[DATASET CONTENT Boundary: Start]

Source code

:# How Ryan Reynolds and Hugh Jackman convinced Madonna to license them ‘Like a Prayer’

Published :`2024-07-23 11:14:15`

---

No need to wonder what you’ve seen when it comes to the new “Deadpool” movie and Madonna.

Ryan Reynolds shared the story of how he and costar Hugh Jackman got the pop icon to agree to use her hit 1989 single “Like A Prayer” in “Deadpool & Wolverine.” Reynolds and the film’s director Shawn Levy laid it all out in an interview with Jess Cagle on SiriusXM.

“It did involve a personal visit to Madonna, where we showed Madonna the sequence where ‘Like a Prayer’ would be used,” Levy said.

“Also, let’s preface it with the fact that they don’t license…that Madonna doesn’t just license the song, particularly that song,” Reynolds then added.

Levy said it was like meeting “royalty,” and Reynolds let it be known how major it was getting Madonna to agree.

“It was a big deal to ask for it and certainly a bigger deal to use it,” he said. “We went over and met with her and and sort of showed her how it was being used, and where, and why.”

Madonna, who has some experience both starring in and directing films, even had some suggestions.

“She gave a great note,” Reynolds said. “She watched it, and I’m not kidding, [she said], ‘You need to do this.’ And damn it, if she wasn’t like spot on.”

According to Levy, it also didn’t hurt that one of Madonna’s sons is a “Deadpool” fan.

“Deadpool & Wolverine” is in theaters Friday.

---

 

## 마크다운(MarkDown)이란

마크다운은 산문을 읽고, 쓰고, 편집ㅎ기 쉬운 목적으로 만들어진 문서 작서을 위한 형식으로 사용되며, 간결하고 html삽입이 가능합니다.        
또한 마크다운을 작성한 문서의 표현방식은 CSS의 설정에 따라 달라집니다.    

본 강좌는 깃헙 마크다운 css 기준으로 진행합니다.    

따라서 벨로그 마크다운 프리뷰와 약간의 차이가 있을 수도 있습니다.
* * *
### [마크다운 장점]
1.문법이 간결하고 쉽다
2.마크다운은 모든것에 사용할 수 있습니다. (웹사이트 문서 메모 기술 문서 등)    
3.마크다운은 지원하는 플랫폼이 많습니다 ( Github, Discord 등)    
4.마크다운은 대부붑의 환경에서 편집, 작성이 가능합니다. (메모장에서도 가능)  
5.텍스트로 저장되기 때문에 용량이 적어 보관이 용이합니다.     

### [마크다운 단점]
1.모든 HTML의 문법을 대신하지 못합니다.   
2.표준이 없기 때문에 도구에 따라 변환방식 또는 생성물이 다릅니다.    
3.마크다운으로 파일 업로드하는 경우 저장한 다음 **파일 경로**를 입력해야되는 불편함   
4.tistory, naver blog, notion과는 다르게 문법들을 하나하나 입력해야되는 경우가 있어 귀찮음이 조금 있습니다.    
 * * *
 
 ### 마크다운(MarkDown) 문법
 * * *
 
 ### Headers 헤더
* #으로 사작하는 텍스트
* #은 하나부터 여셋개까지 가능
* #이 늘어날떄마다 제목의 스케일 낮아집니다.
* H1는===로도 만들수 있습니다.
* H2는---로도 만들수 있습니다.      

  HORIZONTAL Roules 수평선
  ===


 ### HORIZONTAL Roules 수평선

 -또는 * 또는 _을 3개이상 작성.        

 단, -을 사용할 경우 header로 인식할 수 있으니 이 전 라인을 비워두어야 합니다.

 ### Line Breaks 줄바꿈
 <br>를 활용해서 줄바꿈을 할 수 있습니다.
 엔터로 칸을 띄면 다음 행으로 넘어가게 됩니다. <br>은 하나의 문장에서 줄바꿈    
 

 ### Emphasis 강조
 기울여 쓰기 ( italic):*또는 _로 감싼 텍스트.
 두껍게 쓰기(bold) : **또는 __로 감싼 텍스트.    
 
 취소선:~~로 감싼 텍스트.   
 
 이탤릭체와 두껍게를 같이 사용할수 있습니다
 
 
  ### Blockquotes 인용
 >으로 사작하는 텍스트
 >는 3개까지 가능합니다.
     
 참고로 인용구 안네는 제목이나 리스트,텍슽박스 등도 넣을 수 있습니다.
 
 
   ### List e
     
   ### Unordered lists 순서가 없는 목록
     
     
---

[DATASET CONTENT Boundary: End]

### EXERCISE GOAL
A verbatim transcription is required: the first line of the listing, the line containing "Ryan Reynolds shared", and every line between them.

### RESULT BELOW
Source code

:# How Ryan Reynolds and Hugh Jackman convinced Madonna to license them ‘Like a Prayer’

Published :`2024-07-23 11:14:15`

---

No need to wonder what you’ve seen when it comes to the new “Deadpool” movie and Madonna.

Ryan Reynolds shared the story of how he and costar Hugh Jackman got the pop icon to agree to use her hit 1989 single “Like A Prayer” in “Deadpool & Wolverine.” Reynolds and the film’s director Shawn Levy laid it all out in an interview with Jess Cagle on SiriusXM.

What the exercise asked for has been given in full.